[Data excerpts]
======

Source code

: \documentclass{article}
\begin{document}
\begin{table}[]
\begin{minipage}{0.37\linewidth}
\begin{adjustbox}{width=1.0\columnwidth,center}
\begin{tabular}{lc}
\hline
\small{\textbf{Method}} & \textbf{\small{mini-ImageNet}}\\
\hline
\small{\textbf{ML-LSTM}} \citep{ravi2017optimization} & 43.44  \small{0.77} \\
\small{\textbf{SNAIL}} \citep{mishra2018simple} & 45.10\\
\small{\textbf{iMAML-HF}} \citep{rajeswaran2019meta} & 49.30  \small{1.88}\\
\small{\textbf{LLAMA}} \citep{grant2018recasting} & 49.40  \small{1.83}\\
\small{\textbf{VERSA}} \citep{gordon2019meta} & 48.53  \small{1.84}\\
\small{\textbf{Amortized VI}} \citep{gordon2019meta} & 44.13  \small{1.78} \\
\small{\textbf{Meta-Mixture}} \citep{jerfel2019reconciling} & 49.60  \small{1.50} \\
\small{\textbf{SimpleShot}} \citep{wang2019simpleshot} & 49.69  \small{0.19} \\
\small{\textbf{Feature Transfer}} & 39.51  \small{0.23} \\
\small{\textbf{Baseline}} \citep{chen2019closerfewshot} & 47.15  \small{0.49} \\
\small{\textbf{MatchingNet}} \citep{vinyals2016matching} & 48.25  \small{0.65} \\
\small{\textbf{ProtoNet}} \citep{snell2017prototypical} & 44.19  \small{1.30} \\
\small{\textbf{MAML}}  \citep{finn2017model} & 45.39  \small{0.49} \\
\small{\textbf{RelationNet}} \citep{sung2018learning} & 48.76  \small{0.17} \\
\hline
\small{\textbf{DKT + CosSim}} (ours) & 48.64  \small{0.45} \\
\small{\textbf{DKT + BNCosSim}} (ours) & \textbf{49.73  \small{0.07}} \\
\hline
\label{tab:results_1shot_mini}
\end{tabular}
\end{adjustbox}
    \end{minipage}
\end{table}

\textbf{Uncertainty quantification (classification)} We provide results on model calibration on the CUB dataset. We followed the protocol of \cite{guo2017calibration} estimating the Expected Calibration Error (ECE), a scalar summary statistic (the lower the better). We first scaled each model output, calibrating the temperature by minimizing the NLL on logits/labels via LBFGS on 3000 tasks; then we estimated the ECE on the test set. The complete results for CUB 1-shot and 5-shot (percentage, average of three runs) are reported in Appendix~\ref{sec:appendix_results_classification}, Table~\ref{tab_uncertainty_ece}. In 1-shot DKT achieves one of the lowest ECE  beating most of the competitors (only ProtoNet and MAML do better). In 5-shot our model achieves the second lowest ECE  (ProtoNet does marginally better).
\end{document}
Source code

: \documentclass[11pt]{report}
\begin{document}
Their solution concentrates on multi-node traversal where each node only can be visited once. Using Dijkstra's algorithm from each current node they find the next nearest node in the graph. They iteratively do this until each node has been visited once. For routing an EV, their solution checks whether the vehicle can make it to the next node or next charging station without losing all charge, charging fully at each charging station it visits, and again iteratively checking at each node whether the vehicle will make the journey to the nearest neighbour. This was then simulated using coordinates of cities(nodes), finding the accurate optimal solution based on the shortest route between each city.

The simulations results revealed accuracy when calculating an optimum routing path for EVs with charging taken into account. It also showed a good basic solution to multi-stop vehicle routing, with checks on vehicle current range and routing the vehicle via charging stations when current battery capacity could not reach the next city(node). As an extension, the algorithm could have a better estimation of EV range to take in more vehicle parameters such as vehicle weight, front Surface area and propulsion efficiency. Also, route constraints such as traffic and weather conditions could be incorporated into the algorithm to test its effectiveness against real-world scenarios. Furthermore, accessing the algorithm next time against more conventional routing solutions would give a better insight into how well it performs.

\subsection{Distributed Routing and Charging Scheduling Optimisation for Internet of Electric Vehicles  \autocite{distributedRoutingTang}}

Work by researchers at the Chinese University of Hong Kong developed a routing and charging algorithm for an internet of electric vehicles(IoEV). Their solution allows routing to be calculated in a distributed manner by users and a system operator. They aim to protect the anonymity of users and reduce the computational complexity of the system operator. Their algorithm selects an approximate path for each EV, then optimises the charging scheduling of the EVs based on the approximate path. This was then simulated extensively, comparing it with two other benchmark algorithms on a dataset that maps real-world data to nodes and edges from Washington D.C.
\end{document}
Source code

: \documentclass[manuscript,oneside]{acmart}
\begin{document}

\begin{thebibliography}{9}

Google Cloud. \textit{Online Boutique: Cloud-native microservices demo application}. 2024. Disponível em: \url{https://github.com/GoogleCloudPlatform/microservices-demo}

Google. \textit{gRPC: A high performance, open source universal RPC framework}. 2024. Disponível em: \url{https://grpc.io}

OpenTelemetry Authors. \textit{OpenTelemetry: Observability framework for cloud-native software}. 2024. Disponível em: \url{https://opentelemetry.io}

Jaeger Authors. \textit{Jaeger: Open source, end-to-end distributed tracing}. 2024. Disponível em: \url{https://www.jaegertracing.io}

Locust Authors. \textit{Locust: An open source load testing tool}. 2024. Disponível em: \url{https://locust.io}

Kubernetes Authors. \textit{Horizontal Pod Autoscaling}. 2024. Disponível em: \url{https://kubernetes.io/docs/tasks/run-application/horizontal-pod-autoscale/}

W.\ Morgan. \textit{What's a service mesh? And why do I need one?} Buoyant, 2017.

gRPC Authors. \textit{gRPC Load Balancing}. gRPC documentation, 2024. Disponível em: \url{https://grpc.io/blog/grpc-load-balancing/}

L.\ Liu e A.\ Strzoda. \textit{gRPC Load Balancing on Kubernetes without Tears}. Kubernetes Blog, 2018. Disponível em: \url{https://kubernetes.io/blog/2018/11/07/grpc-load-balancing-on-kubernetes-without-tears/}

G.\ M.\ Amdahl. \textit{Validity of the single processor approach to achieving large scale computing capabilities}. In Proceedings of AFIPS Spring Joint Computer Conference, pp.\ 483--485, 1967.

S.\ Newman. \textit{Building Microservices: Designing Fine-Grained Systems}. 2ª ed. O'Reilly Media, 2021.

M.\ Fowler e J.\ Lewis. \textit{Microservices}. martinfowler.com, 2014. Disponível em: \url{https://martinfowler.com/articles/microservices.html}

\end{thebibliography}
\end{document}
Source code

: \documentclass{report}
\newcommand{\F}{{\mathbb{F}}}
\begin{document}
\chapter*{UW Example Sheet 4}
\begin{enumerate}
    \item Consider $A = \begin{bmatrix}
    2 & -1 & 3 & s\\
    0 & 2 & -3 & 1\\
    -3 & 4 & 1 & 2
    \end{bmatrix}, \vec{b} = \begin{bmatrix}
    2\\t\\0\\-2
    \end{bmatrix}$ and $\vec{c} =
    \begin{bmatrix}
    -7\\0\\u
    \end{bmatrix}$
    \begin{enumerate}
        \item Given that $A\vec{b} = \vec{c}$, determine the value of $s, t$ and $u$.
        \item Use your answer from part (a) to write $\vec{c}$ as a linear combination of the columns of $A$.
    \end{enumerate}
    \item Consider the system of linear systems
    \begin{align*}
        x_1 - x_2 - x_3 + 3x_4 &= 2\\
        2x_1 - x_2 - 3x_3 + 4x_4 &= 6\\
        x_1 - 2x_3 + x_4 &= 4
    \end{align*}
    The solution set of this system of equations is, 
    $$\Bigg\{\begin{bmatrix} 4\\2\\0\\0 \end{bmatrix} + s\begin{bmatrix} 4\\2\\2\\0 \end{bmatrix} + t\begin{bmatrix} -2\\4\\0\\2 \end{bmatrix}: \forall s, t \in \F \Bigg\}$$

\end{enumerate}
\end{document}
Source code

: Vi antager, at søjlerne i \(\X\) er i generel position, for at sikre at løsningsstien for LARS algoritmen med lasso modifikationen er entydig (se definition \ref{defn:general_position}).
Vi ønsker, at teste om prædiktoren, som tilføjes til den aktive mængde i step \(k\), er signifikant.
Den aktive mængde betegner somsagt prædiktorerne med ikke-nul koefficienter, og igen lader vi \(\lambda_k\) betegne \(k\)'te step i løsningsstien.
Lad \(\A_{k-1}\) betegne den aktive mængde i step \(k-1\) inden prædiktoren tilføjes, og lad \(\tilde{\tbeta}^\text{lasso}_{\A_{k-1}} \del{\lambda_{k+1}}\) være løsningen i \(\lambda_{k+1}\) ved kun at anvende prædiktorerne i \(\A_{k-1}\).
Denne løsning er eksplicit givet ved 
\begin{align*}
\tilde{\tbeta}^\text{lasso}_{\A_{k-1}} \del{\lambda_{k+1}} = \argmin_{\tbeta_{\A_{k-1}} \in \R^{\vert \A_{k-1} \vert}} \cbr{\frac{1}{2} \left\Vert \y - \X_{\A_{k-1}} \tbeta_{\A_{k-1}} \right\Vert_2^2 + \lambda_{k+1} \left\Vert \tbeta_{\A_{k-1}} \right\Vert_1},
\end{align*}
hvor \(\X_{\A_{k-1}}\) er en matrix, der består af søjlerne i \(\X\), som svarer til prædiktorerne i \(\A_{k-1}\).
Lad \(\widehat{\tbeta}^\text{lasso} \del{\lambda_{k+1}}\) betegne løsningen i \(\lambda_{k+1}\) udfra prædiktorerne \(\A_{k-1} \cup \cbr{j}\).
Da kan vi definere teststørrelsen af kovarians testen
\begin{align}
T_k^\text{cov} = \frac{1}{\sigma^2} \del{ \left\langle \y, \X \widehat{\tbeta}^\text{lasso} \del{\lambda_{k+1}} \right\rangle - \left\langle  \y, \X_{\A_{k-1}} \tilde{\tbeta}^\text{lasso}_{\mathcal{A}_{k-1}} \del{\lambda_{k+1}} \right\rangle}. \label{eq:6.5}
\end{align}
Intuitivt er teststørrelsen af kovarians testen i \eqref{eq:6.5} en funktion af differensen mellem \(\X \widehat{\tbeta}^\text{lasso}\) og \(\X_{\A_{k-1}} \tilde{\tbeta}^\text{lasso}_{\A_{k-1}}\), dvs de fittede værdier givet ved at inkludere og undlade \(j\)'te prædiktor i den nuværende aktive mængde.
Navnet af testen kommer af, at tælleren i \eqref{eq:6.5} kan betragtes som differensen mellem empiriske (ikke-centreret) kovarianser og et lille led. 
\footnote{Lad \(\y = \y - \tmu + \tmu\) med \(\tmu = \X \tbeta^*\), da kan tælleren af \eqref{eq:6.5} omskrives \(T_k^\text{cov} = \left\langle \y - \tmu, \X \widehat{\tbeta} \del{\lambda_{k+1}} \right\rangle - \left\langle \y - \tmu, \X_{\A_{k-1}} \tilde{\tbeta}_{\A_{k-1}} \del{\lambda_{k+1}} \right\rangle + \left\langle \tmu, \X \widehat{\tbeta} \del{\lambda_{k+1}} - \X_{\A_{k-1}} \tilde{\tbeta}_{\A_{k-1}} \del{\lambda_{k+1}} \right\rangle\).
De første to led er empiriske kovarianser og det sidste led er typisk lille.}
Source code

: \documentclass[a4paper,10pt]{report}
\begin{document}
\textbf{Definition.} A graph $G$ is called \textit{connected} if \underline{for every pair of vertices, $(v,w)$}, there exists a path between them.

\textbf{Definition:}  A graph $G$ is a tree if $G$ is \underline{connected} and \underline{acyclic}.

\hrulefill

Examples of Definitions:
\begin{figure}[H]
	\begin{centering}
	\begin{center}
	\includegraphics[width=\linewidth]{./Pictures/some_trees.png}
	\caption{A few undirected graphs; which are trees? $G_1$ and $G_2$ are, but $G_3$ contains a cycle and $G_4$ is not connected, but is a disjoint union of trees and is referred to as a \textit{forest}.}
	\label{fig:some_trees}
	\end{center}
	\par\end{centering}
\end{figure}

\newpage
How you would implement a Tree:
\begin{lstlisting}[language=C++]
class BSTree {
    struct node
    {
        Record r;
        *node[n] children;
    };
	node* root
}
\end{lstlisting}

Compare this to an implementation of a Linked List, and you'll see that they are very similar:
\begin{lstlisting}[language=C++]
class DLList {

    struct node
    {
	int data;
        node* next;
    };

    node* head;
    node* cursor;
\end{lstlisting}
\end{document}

======

» **Problem to solve**
The expected output is each line of the records above that includes the word "application".

» **Answer box**
Google Cloud. \textit{Online Boutique: Cloud-native microservices demo application}. 2024. Disponível em: \url{https://github.com/GoogleCloudPlatform/microservices-demo}
Kubernetes Authors. \textit{Horizontal Pod Autoscaling}. 2024. Disponível em: \url{https://kubernetes.io/docs/tasks/run-application/horizontal-pod-autoscale/}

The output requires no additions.